In this remarkable passage, redolent of later political theories, the Buddha sets forth the basic thesis of classic social democratic economics, in which the state supports agriculture, capital, and a well-paid bureaucracy. In other words, the state is responsible for maintaining the common infrastructure, which in turn supports the civil society that depends on it, the prosperity of the latter resulting from the actions of the former making the taxes that the state spends to maintain the infrastructure affordable. Elsewhere, the Buddha envisages democratic government and even kings abdicating their thrones and fortunes in favour of the people. The Buddha saw that a high-tax, law-and-order agenda would intensify the cycle of violence, culminating in social breakdown – an issue that we see in our own time. Ashoka put policies like this in place during the third century BCE. Ashoka’s benevolent public works included charitable hospitals, poverty relief, tree planting, travellers’ inns, parks and gardens, wells and tanks, clinics for birds and animals, and a ban on animal sacrifice. Clearly, humanity has not progressed much in 2,500 years, though much is always promised.

Having reformed his kingdom, Mahavijita reiterated his desire to perform a great sacrifice, so his chaplain, who is unnamed, gives him instructions to perform the sacrifice that are clearly allegorical. According to this allegory, the eight accessories for the sacrifice are the king’s birth, beauty (we might say “fitness”), wealth, power, generosity, knowledge of the mantras, linguistic skill, and his understanding of the workings of the law of karma. Similarly, the chaplain himself, being a Brahman, is well born, versed in the mantras, virtuous, and learned. One is reminded of the doctrine of the marks or characteristics of the great man. The three modes of the sacrifice are not to regret the cost of the sacrifice in the past, present, or future. The ten conditions refers to ten precepts, starting with the familiar five precepts of pansil, viz., not taking life, not taking what is not given, not indulging in sexual misconduct, not engaging in wrongful speech,  not coveting, not harbouring ill will, and not having wrong views.  By my count this is seven items, but possibly the text includes calumny, harsh, and frivolous speech as three additional items, making ten. The sutta makes these out to be sixteen, viz., the four assenting groups, the eight endowments attributed to King Mahavijita, and the four endowments of the chaplain – altogether sixteen, in three modes.

Finally, the chaplain gives sixteen reasons why the sacrifice will be successful, including:

  1. Inviting the Kshatriya (Pali khattiya) caste;
  2. Inviting advisers, counsellors, Brahmans, and householders;
  3. Being well born on both sides; and
  4. His chaplain being well born.

Again, the numbering seems very strange. By my count this is four items, unless the sixteen reasons include the ten conditions and we divide the advisers and counsellors, Brahmans and householders, into two, and being well born by two (for both sides of the family), in which case we get sixteen, but that seems very far-fetched.

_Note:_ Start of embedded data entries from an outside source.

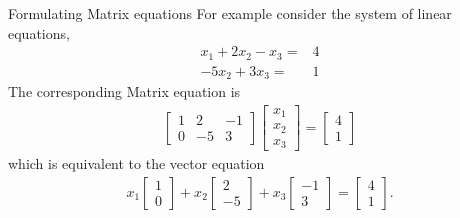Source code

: \documentclass[10pt, aspectratio=169]{beamer}
\begin{document}
\begin{frame}{Formulating Matrix equations}
    For example consider the system of linear equations,
    \begin{align*}
        x_1 + 2x_2 - x_3  =& 4\\
            - 5x_2 + 3x_3 =& 1
    \end{align*}
    The corresponding Matrix equation is
    \begin{align*}
        \begin{bmatrix}
           1 &  2 & -1 \\
           0 & -5 &  3
       \end{bmatrix}
       \begin{bmatrix}
           x_1\\
           x_2\\
           x_3
       \end{bmatrix}
       =
       \begin{bmatrix}
           4\\
           1
       \end{bmatrix}
   \end{align*}
   which is equivalent to the vector equation
   \begin{align*}
       x_1\begin{bmatrix}
           1\\0
       \end{bmatrix}
       +
       x_2\begin{bmatrix}
           2\\-5
       \end{bmatrix}
       +
       x_3\begin{bmatrix}
           -1\\3
       \end{bmatrix}
       =
       \begin{bmatrix}
           4\\1
       \end{bmatrix}.
   \end{align*}
\end{frame}
\end{document}
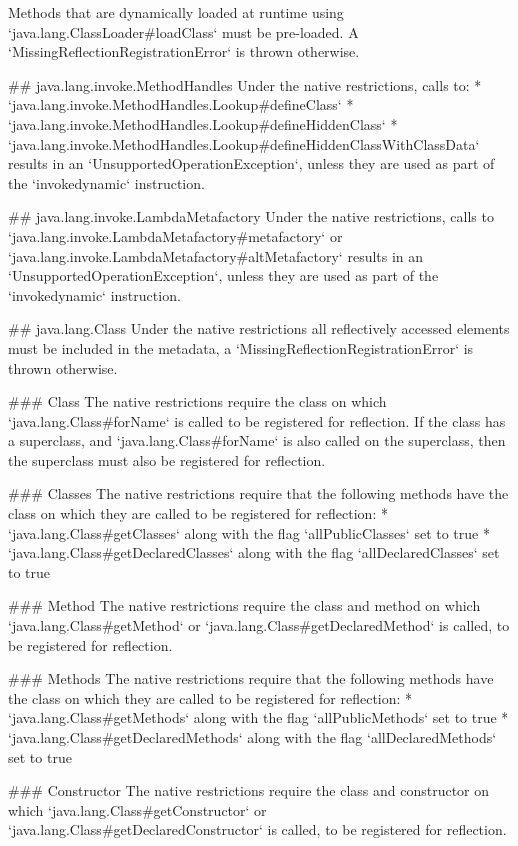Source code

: Methods that are dynamically loaded at runtime using `java.lang.ClassLoader#loadClass` must be pre-loaded.
A `MissingReflectionRegistrationError` is thrown otherwise.

## java.lang.invoke.MethodHandles
Under the native restrictions, calls to: 
* `java.lang.invoke.MethodHandles.Lookup#defineClass`
* `java.lang.invoke.MethodHandles.Lookup#defineHiddenClass`
* `java.lang.invoke.MethodHandles.Lookup#defineHiddenClassWithClassData`
results in an `UnsupportedOperationException`, unless they are used as part of the `invokedynamic` instruction.


## java.lang.invoke.LambdaMetafactory
Under the native restrictions, calls to `java.lang.invoke.LambdaMetafactory#metafactory` or
`java.lang.invoke.LambdaMetafactory#altMetafactory` results in an `UnsupportedOperationException`, unless
they are used as part of the `invokedynamic` instruction.

## java.lang.Class
Under the native restrictions all reflectively accessed elements must be included in the metadata,
a `MissingReflectionRegistrationError` is thrown otherwise.

### Class
The native restrictions require the class on which `java.lang.Class#forName` is called to be registered for reflection.
If the class has a superclass, and `java.lang.Class#forName` is also called on the superclass, then the superclass must also
be registered for reflection.

### Classes
The native restrictions require that the following methods have the class on which they are called to be registered for reflection:
* `java.lang.Class#getClasses` along with the flag `allPublicClasses` set to true
* `java.lang.Class#getDeclaredClasses` along with the flag `allDeclaredClasses` set to true

### Method
The native restrictions require the class and method on which `java.lang.Class#getMethod` or 
`java.lang.Class#getDeclaredMethod` is called, to be registered for reflection.

### Methods
The native restrictions require that the following methods have the class on which they are called to be registered for reflection:
* `java.lang.Class#getMethods` along with the flag `allPublicMethods` set to true
* `java.lang.Class#getDeclaredMethods` along with the flag `allDeclaredMethods` set to true

### Constructor
The native restrictions require the class and constructor on which `java.lang.Class#getConstructor` or
`java.lang.Class#getDeclaredConstructor` is called, to be registered for reflection.

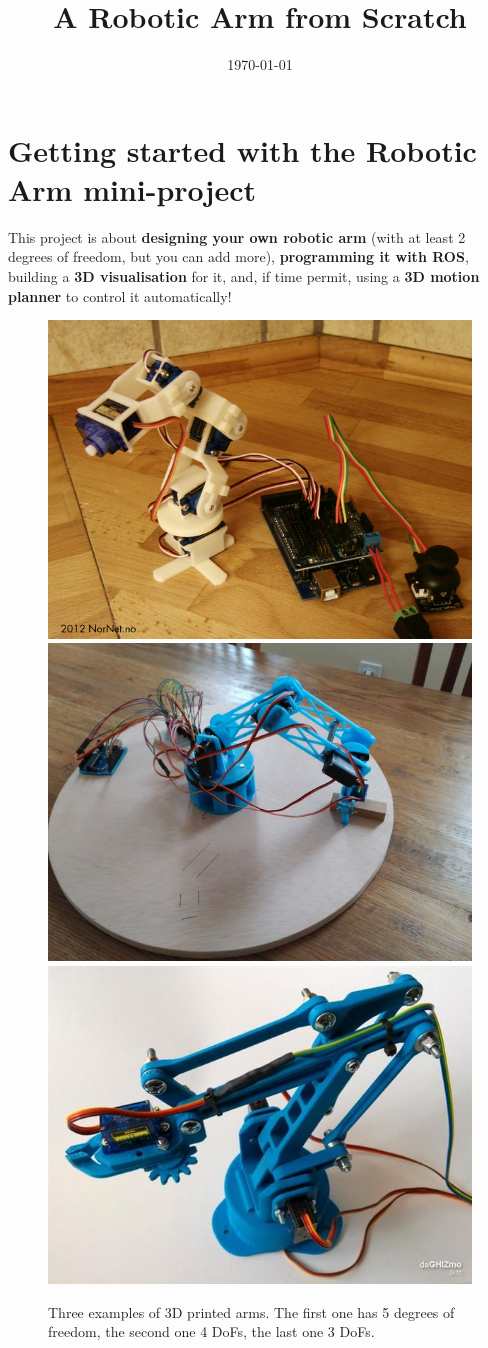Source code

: \documentclass{instructions}
\title{A Robotic Arm from Scratch}
\subtitle{}
\date{\today}
\begin{document}
\maketitle

%
%
%
%


\pagebreak

\part{Getting started with the Robotic Arm mini-project}

This project is about \textbf{designing your own robotic arm} (with at least 2
degrees of freedom, but you can add more), \textbf{programming it with ROS},
building a
\textbf{3D visualisation} for it, and, if time permit, using a \textbf{3D motion
planner} to control it automatically!

\begin{figure}[h!]
    \centering
    \includegraphics[width=0.32\linewidth]{servo-arm}
    \includegraphics[width=0.32\linewidth]{servo-arm2}
    \includegraphics[width=0.32\linewidth]{servo-arm3}
    \caption{Three examples of 3D printed arms. The first one has 5 degrees of
    freedom, the second one 4 DoFs, the last one 3 DoFs.}
    \label{}
\end{figure}
\end{document}
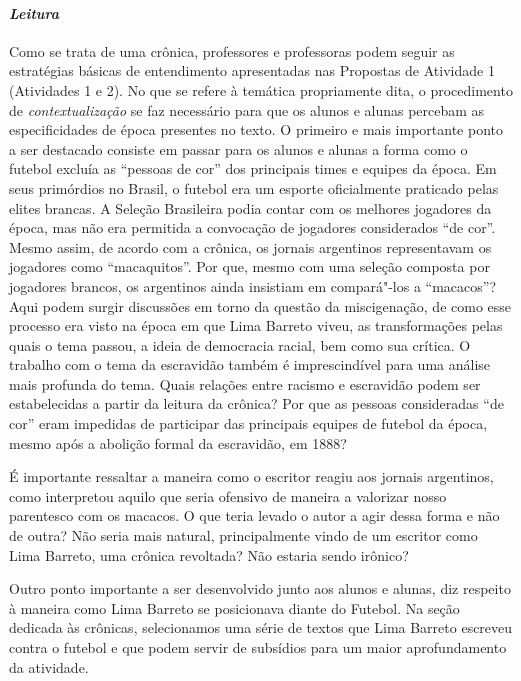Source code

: \documentclass[11pt]{extarticle}
\begin{document}
{{\paragraph{\textit{Leitura}}
Como se trata de uma crônica, professores e professoras podem seguir
as estratégias básicas de entendimento apresentadas nas Propostas de
Atividade 1 (Atividades 1 e 2). No que se refere à temática propriamente
dita, o procedimento de \emph{contextualização} se faz necessário para
que os alunos e alunas percebam as especificidades de época presentes no
texto. O primeiro e mais importante ponto a ser destacado consiste em
passar para os alunos e alunas a forma como o futebol excluía as
``pessoas de cor'' dos principais times e equipes da época. Em seus
primórdios no Brasil, o futebol era um esporte oficialmente praticado
pelas elites brancas. A Seleção Brasileira podia contar com os melhores
jogadores da época, mas não era permitida a convocação de jogadores
considerados ``de cor''. Mesmo assim, de acordo com a crônica, os
jornais argentinos representavam os jogadores como ``macaquitos''. Por
que, mesmo com uma seleção composta por jogadores brancos, os argentinos
ainda insistiam em compará"-los a ``macacos''? Aqui podem surgir
discussões em torno da questão da miscigenação, de como esse processo
era visto na época em que Lima Barreto viveu, as transformações pelas
quais o tema passou, a ideia de democracia racial, bem como sua crítica.
O trabalho com o tema da escravidão também é imprescindível para uma
análise mais profunda do tema. Quais relações entre racismo e escravidão
podem ser estabelecidas a partir da leitura da crônica? Por que as
pessoas consideradas ``de cor'' eram impedidas de participar das
principais equipes de futebol da época, mesmo após a abolição formal da
escravidão, em 1888?


É importante ressaltar a maneira como o escritor reagiu aos jornais
argentinos, como interpretou aquilo que seria ofensivo de maneira a valorizar
nosso parentesco com os macacos. O que teria levado o autor a agir dessa
forma e não de outra? Não seria mais natural, principalmente vindo de um
escritor como Lima Barreto, uma crônica revoltada? Não estaria sendo
irônico?

Outro ponto importante a ser desenvolvido junto aos alunos e alunas,
diz respeito à maneira como Lima Barreto se posicionava diante do
Futebol. Na seção dedicada às crônicas, selecionamos uma série de textos
que Lima Barreto escreveu contra o futebol e que podem servir de
subsídios para um maior aprofundamento da atividade.




}}
\end{document}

Finally, the chaplain points out that the sacrifice was carried out with ghee, oil, butter, curds, honey, and molasses; no animals were slaughtered; no trees or plants were hurt; and no slaves or servants were required to do anything that they did not want to do.

Kutadanta asks, “Why is this sacrifice better?” The Buddha points out that arhants and stream winners – those who have attained the arhant path – would not attend a sacrifice involving beatings and throttlings, but such would attend a sacrifice that does not involve killing living things, thus implicitly producing merit for the “sacrifice” by their presence.

The guests also brought funds to contribute to the ceremony, but the king rebuffed them, so they put their gifts to the east, south, west, and north of the sacrificial pit as offerings.

Esoteric BuddhismThis interpretation clearly establishes Buddhism as an esoteric tradition, from Greek esotero, “more within.” First used in English with reference to the Pythagorean doctrines, esotericism explores the hidden meanings and symbols in various philosophical, historical, and religious texts, especially texts that are central to mainstream religions. Thus, the esotericist finds “more within” the traditional religious texts. As we will see as we explore the suttas of the Pali Canon, this is exactly the method of the Buddha with respect to the mainstream practices of Brahmanism. He doesn’t’ merely reject Brahmanism. Rather, he finds an ethical and perhaps a spiritual meaning within Brahmanism that has been forgotten by the Brahmans themselves. Historically, we know that this “forgetting” characterized the late Vedic period, from about 1000–500 BCE, especially with regard to the nature of the soma sacrifice. I have discussed this in my talk on “The Status of Women in Ancient India and the Pali Tradition.”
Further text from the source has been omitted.